CSQL Cache is an open-source high performance, bi-directional
updateable data-caching infrastructure that sits between the clustered
application process and back-end data sources to provide unprecedented
high throughput to your application.
Improving Database Performance Using Database Cache
Many applications today are being developed and deployed on
multi-tier environments that involve browser-based clients, web
application servers and backend databases. These applications need to
generate web pages on-demand by talking to backend databases because of
their dynamic nature, making middle-tier database caching an effective
approach to achieve high scalability and performance.

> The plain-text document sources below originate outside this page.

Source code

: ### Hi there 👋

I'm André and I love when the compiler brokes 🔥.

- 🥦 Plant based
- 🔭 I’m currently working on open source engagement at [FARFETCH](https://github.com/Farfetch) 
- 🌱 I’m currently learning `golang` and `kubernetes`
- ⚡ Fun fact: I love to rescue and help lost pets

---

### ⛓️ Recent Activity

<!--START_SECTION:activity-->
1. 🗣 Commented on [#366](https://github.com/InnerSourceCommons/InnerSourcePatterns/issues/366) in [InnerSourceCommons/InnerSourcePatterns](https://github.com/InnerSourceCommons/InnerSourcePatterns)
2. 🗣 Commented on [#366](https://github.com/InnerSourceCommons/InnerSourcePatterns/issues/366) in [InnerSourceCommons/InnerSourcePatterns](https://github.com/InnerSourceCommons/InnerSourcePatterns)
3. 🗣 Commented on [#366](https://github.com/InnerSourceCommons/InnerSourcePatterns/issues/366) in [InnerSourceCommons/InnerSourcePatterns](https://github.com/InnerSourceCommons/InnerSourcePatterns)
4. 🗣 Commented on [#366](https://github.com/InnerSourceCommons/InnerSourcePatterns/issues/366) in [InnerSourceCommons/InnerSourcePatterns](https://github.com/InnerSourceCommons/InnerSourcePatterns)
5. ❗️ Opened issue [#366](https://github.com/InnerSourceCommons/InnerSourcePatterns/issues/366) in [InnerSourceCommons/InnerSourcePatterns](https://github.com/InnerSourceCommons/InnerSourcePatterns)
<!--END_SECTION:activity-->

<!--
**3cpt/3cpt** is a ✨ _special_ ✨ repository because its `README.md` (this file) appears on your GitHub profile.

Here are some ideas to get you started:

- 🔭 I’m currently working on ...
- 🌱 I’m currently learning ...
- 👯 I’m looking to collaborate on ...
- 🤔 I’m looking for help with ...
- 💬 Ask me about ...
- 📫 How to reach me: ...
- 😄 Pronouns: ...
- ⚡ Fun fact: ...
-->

Following are the
advantages of database caching
Scalability: distribute query workload from backend to multiple cheap front-end systems.
Flexibility: achieve QoS, where each cache hosts different parts of the
backend data, e.g., the data of Platinum customers are cached while
that of ordinary customers is not.
Availability: by continued service for applications that depend only on cached tables even if the backend server is unavailable.
Performance: by potentially responding fast because of locality of data
and smoothing out load peaks by avoiding round-trips between
middle-tier and data-tier
In order to overcome the throughput barrier, application scales
through deployment of multiple small systems. Companies have developed
various homegrown solutions that involve database caching. These
caching solutions can help accelerate database performance to some
extent, but they are fairly ineffective as most of them support only
result set caching and some are poor at dealing with the scalability.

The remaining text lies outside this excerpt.